Unlike the 2010 team that seemed to be surging toward the end of the season, this year's version of the Blue Devils appear to have plateaued.
It isn't just the fact that Duke lost decidedly to its arch-rival who was supposed to be a team on the rebound. The Blue Devils have lost two of their last three games and haven't played well in a couple weeks.
So what is wrong with the Blue Devils?
For starters, one of their best players is slumping. It isn't that Kyle Singler is playing poorly, though. No one plays harder or does more things well than he does. But he isn't shooting well or scoring effectively as of late.
The reasons for that are anything from solid defense to poor shot selection. If Singler can't turn around his shooting woes it could be a short postseason for the Blue Devils.
Another factor not often mentioned is the play of Nolan Smith.
It isn't easy to find much wrong with the team's best player, but there are little things that are affecting the team as a whole.
Much like when Duke circa 2006 did "J.J. watching", this year's teams are doing a lot of Nolan watching, especially lately.
When Duke needs a basket they often are relying on Smith to do it alone.
He has gotten help from Seth Curry and Singler but for the most part he has taken the burden of being the go-to guy.
This causes his teammates at times to stand around and watch and not get involved. It also causes Smith to get tunnel vision and not distribute the ball consistently to open Duke shooters or big men, forcing bad shots.
Unlike earlier in the season when Duke demonstrated more offensive balance, Duke has become increasingly dependent on Smith's scoring 20 or more points.
Granted, the early part of the season the Blue Devils had Kyrie Irving playing the point and had Andre Dawkins playing effectively.
Irving, who has been hurt, is likely done for the year, though some fans are holding out hope he can still play despite the likelihood of that being less and less possible.
Dawkins has simply vanished as his shots aren't falling and his, at times, poor defensive execution, has lead to a decrease in his confidence and playing time.
To make matters worse, Duke hasn't been playing Duke-like defense. North Carolina torched the Blue Devils scoring more than 50 points and shooting better than 58 percent in the first half alone.
It wouldn't matter much who Duke plays in the postseason—if opponents shoot that well against Duke's defense then the Blue Devils will have a hard time winning.

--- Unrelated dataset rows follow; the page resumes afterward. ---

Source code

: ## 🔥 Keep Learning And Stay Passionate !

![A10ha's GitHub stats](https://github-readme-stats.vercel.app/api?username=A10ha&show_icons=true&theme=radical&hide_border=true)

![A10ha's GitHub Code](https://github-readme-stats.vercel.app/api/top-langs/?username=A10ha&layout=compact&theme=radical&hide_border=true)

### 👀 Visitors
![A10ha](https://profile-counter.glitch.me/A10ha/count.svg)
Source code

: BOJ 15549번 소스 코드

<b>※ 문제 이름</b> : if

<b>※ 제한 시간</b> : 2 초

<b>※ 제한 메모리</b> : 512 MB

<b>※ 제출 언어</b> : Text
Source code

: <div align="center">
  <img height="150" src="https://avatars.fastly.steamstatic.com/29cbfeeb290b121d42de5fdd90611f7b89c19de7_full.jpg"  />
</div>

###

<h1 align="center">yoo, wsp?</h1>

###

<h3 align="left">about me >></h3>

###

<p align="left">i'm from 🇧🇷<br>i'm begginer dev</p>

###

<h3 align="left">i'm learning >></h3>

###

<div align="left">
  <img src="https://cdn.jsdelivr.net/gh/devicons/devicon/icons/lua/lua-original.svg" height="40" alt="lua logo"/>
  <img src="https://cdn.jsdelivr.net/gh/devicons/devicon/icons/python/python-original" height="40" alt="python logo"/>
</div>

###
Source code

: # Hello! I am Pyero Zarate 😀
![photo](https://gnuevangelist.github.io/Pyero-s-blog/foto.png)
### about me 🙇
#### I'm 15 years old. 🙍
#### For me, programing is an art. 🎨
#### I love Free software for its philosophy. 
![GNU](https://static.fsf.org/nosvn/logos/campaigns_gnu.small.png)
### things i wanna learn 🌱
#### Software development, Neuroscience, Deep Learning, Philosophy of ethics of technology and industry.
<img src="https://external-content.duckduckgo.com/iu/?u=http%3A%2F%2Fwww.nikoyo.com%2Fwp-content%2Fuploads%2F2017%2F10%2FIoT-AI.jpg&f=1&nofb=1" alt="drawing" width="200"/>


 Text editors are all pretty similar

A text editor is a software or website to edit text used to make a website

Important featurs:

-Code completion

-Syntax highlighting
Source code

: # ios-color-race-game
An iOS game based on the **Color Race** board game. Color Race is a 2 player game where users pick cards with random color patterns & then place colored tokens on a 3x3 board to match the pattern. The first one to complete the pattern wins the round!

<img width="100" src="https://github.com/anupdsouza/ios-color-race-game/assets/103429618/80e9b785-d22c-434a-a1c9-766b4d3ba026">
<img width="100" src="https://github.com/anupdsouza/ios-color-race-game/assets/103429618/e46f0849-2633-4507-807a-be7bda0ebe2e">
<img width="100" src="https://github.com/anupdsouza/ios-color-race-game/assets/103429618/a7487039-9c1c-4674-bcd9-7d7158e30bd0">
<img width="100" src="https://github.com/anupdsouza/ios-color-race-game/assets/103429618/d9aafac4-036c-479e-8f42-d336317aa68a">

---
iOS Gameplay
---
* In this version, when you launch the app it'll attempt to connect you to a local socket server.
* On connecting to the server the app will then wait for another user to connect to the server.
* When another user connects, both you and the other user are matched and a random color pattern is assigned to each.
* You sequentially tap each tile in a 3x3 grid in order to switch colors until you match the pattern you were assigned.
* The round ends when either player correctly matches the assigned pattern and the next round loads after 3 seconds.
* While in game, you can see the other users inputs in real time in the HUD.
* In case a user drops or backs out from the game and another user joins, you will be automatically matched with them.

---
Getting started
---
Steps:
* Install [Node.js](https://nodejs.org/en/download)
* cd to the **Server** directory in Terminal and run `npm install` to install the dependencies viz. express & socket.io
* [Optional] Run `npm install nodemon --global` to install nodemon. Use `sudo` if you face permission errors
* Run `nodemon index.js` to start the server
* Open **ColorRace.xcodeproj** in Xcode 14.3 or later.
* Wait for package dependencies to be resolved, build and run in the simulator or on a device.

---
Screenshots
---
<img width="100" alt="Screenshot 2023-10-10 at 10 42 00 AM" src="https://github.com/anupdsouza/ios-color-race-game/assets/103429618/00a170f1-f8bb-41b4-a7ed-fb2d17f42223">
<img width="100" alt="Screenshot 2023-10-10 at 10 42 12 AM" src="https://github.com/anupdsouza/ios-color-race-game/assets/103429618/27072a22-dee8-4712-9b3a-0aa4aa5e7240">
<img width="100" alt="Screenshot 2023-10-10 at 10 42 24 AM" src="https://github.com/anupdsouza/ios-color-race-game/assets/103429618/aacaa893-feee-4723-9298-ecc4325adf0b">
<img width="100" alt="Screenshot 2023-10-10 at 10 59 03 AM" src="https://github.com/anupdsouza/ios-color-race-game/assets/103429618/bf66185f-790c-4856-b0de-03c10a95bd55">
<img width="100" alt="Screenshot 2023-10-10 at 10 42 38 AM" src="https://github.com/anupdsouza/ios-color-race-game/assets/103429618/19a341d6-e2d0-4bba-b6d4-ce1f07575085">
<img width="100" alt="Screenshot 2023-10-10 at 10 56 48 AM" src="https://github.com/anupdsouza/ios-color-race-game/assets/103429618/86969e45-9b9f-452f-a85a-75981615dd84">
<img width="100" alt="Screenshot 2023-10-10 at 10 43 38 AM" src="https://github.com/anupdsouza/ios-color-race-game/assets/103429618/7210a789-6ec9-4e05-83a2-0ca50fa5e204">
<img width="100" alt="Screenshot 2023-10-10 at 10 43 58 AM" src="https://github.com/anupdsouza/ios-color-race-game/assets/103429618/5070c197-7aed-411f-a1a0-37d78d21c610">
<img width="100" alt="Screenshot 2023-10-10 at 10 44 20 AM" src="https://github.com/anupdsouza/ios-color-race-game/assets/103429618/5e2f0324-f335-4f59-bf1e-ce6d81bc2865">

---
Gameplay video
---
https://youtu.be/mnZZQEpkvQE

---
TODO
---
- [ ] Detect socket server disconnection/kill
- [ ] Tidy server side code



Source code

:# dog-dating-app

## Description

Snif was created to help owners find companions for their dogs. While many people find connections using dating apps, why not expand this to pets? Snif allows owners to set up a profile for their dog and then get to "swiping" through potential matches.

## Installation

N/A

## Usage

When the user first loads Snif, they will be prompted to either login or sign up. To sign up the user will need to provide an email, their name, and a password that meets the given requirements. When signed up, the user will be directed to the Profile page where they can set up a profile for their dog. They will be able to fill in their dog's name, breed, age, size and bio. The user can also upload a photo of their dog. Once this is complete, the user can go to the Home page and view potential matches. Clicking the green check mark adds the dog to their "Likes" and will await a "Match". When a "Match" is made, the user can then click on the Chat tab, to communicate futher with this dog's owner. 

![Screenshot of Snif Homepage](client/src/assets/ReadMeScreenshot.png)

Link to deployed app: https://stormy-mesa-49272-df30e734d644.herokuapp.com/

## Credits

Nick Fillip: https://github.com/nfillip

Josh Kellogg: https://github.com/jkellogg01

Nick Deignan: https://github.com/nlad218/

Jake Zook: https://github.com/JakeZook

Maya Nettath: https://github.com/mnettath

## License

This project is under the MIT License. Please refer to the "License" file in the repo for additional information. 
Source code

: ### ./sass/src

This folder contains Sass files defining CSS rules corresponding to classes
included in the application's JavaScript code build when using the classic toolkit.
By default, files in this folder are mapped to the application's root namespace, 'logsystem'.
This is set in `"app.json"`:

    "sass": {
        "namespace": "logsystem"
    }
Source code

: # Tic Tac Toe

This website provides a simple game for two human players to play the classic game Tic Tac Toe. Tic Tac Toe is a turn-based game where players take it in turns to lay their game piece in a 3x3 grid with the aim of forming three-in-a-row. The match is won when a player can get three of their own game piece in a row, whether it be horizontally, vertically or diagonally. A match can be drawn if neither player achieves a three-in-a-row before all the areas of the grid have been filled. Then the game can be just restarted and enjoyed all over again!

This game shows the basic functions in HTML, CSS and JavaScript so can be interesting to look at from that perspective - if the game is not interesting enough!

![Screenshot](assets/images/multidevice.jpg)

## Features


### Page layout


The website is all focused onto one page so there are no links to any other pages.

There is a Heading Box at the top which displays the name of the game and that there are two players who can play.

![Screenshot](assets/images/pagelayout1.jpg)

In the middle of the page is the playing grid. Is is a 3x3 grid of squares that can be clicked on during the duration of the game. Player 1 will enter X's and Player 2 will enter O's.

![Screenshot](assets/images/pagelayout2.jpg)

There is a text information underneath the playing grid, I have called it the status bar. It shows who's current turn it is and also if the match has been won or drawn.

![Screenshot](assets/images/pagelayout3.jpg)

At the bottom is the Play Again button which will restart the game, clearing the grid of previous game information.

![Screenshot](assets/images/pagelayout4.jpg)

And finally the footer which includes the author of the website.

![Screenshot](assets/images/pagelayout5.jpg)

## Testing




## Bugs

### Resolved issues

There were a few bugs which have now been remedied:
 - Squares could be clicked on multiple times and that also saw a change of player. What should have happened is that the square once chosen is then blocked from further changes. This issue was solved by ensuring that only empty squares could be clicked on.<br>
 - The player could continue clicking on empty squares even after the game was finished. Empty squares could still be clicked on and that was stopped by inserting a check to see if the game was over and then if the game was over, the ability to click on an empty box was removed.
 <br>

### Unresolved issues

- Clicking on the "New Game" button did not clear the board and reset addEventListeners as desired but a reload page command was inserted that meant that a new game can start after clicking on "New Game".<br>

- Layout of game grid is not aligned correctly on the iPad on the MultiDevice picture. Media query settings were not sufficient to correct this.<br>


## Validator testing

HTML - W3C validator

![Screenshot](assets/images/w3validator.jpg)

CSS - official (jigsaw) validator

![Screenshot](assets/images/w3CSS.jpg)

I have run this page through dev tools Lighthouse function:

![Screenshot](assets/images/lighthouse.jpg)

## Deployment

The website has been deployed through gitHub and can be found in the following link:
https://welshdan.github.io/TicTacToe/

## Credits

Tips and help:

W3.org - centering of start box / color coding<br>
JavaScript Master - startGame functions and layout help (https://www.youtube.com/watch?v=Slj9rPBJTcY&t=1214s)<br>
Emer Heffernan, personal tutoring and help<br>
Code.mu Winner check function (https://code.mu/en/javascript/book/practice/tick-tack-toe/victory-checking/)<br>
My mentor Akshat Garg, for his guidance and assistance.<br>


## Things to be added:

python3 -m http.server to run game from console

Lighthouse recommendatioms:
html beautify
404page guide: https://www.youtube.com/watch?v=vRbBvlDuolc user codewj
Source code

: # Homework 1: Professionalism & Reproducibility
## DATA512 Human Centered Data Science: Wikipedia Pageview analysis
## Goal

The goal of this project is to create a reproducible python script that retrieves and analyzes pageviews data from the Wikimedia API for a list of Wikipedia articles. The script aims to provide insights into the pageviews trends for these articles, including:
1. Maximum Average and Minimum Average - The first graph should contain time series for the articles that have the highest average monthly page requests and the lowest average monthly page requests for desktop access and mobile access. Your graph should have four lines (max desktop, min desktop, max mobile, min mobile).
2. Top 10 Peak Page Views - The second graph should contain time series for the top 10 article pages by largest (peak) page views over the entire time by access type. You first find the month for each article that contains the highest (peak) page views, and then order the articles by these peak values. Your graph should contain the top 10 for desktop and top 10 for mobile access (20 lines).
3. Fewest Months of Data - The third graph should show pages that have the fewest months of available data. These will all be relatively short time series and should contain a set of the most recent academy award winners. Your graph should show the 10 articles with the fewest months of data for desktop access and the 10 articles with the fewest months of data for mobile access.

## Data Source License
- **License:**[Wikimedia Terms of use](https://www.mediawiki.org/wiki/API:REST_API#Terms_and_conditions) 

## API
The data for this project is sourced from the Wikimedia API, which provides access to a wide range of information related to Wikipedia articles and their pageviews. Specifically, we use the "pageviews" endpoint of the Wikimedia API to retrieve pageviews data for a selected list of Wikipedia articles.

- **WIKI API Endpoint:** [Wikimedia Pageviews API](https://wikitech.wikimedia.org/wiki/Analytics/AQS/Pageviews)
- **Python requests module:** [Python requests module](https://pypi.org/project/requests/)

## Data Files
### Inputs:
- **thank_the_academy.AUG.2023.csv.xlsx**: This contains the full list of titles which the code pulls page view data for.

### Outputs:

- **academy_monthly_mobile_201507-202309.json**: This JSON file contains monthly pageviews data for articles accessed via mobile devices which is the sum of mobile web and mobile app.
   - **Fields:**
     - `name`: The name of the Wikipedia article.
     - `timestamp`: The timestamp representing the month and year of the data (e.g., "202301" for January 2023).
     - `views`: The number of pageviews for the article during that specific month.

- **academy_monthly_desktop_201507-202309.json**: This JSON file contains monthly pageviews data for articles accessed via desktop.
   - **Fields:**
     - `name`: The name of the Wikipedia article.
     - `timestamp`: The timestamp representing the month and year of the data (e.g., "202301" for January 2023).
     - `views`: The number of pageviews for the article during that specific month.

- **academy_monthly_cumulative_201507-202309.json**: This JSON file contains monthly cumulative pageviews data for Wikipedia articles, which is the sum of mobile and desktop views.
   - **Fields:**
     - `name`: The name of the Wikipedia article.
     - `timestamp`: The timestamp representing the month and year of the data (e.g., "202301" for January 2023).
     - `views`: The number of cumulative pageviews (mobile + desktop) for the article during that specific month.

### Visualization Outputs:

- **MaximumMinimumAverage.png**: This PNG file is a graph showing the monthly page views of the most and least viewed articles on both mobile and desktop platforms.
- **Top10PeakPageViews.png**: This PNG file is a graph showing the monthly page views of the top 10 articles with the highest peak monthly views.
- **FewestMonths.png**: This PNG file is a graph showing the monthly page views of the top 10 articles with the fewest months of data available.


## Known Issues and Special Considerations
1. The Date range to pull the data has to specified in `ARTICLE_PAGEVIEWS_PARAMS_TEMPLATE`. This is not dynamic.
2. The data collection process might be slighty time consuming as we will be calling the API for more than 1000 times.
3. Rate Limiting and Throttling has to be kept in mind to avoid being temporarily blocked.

Still Hope if Things Start Clicking
Curry has come on strong as a scorer and a defender and that does give Duke reason to be hopeful.
Mason Plumlee has continued to show glimpses both as a stellar rebounder and a potential offensive threat in the post. If he can become more consistent with that it's all the better for Duke. The only problem is time is running out.
Ryan Kelly has played well in spurts but his shot has stopped falling. Miles Plumlee has been inconsistent as well often getting in foul trouble with his younger brother.
Duke is a perimeter oriented team, but if their perimeter players and post players with perimeter ability don't start clicking in a hurry, 2011 will just go down as another good year for Duke.